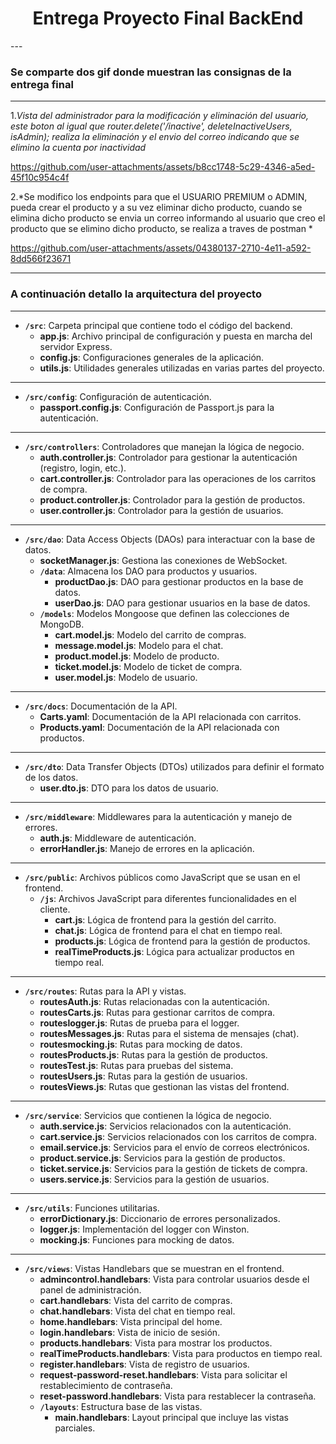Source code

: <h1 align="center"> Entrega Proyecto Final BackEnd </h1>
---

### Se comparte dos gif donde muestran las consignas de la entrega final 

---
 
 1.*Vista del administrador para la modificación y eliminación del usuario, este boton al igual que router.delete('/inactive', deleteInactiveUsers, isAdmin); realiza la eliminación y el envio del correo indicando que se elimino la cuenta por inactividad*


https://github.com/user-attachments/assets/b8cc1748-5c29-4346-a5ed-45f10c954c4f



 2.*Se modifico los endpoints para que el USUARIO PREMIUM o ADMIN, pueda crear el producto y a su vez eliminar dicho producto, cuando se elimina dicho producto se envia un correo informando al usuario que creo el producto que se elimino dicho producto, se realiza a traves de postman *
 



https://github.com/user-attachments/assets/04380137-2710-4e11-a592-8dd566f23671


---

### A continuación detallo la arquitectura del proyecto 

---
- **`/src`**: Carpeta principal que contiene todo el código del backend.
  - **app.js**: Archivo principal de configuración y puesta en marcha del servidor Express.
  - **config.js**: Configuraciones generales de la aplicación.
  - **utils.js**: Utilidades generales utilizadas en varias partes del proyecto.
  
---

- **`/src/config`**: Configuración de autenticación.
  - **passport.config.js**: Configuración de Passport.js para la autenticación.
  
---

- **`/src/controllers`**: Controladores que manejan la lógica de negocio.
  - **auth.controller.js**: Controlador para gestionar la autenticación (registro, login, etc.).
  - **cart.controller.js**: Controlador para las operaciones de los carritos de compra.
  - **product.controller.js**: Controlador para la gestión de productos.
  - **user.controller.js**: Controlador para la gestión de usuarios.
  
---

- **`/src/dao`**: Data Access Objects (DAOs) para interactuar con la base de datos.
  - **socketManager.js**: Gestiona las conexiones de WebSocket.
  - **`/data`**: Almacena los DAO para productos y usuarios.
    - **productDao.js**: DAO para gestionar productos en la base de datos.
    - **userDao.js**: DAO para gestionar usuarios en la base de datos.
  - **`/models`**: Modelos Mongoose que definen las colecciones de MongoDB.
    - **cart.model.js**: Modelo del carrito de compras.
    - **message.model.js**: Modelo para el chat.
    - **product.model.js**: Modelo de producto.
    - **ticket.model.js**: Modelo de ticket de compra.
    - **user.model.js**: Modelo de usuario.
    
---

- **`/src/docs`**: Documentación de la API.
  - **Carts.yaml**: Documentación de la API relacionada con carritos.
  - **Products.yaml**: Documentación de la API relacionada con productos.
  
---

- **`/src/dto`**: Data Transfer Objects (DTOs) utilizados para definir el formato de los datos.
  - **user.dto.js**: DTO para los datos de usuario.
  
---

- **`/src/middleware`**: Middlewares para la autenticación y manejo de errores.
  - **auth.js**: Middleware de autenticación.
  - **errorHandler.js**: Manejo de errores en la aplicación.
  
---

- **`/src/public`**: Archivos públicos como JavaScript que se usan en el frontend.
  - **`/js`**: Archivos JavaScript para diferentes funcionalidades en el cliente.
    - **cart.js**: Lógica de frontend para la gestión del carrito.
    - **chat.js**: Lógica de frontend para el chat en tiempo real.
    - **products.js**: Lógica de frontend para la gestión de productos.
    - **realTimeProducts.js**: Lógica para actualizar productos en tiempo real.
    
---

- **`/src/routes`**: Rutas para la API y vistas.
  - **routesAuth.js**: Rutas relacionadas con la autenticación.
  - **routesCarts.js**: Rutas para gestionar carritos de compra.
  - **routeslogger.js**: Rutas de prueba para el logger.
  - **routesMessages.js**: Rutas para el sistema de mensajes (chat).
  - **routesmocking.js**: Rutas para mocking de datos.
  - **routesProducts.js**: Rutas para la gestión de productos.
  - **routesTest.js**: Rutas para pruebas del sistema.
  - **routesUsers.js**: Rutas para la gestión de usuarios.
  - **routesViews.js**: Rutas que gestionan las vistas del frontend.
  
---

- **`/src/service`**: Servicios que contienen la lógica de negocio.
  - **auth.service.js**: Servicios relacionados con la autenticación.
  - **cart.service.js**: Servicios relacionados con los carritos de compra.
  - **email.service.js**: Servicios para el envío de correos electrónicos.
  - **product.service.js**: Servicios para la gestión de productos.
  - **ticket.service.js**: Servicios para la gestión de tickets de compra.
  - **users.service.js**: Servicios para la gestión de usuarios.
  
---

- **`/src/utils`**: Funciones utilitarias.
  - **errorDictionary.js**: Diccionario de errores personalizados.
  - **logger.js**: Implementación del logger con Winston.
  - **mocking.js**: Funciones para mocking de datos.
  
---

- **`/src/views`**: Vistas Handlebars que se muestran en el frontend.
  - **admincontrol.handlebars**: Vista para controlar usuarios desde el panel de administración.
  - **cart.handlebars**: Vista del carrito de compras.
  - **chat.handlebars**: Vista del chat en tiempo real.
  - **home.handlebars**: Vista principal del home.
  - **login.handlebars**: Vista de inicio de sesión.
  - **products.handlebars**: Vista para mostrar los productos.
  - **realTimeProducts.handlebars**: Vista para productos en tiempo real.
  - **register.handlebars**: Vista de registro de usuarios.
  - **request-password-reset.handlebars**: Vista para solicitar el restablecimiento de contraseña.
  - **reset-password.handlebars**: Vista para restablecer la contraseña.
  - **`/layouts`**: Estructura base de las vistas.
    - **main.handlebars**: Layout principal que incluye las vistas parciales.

________________________________________

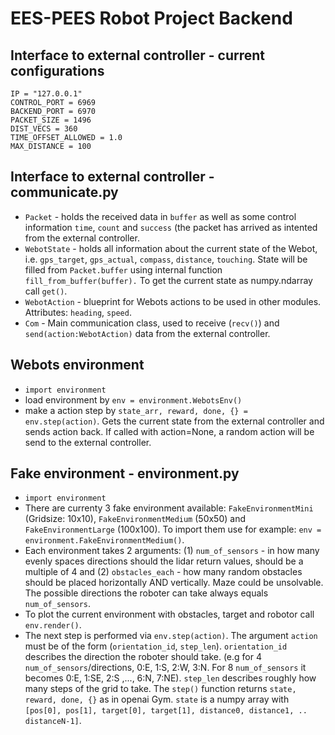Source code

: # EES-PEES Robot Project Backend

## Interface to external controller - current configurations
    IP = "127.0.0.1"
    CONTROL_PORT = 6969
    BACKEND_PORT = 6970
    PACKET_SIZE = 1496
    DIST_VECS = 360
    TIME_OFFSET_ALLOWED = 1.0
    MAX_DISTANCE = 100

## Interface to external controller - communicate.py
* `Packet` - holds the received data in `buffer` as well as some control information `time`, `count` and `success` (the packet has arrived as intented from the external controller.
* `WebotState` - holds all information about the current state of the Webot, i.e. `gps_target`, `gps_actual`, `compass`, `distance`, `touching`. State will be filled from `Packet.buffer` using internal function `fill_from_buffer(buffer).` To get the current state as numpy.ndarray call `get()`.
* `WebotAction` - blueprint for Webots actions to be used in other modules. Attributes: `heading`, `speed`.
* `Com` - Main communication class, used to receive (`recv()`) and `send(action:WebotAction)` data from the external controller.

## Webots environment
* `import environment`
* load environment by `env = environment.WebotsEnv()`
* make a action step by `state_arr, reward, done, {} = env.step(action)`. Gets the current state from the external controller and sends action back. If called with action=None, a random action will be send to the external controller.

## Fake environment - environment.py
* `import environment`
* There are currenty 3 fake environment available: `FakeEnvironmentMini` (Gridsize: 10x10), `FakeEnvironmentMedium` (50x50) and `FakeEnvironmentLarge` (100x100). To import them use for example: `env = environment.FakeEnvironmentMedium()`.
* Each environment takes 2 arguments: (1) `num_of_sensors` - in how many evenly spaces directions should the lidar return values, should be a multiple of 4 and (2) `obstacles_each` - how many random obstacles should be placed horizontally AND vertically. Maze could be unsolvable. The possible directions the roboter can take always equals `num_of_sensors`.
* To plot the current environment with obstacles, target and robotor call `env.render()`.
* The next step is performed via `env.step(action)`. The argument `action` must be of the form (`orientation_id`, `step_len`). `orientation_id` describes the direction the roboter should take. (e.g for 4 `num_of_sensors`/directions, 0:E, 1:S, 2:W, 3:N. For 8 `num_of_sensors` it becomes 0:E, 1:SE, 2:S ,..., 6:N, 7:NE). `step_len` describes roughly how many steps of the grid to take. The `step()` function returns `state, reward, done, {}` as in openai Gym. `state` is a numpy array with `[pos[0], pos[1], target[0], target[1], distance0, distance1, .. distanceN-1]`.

________________________________________

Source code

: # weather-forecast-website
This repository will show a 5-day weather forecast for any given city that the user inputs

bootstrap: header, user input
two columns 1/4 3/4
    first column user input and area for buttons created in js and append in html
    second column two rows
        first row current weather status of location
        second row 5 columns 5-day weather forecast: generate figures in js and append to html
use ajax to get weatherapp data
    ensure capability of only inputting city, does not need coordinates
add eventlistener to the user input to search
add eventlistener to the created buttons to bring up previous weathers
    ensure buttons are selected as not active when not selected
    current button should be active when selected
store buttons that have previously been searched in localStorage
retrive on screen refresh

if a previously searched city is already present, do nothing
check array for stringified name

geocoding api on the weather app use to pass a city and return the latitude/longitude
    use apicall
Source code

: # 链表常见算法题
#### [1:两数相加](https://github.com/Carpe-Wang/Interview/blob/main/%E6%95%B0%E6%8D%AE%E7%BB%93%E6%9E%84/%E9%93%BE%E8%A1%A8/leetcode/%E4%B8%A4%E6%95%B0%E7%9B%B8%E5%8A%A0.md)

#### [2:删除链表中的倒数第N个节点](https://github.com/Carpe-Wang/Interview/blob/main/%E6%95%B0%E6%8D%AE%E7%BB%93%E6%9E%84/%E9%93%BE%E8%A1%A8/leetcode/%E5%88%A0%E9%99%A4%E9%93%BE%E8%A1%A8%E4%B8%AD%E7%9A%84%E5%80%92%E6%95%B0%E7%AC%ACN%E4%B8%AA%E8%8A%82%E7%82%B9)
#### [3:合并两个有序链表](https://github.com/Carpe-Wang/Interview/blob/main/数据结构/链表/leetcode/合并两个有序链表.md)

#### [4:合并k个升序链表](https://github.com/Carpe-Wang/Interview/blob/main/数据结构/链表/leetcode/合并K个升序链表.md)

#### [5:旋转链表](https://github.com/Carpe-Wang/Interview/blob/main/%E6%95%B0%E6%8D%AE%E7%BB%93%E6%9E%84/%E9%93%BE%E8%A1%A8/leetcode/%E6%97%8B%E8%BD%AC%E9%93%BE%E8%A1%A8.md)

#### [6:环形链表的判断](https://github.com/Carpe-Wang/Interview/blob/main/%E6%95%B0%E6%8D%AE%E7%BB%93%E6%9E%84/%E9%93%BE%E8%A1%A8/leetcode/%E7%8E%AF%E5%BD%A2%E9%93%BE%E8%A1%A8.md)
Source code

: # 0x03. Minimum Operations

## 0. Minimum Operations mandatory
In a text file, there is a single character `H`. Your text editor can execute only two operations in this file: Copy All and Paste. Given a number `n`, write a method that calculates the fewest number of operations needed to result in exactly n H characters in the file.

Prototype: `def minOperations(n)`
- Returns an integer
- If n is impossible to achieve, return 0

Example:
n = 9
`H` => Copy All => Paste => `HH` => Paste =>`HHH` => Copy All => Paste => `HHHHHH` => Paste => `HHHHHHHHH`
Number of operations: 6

________________________________________

▸ **What you should do**
Beginning with the line that has "## 0. Minimum Operations mandatory" and ending with the line that has "Number of operations: 6", set down the lines above exactly and include no others.

▸ **Written solution**
## 0. Minimum Operations mandatory
In a text file, there is a single character `H`. Your text editor can execute only two operations in this file: Copy All and Paste. Given a number `n`, write a method that calculates the fewest number of operations needed to result in exactly n H characters in the file.

Prototype: `def minOperations(n)`
- Returns an integer
- If n is impossible to achieve, return 0

Example:
n = 9
`H` => Copy All => Paste => `HH` => Paste =>`HHH` => Copy All => Paste => `HHHHHH` => Paste => `HHHHHHHHH`
Number of operations: 6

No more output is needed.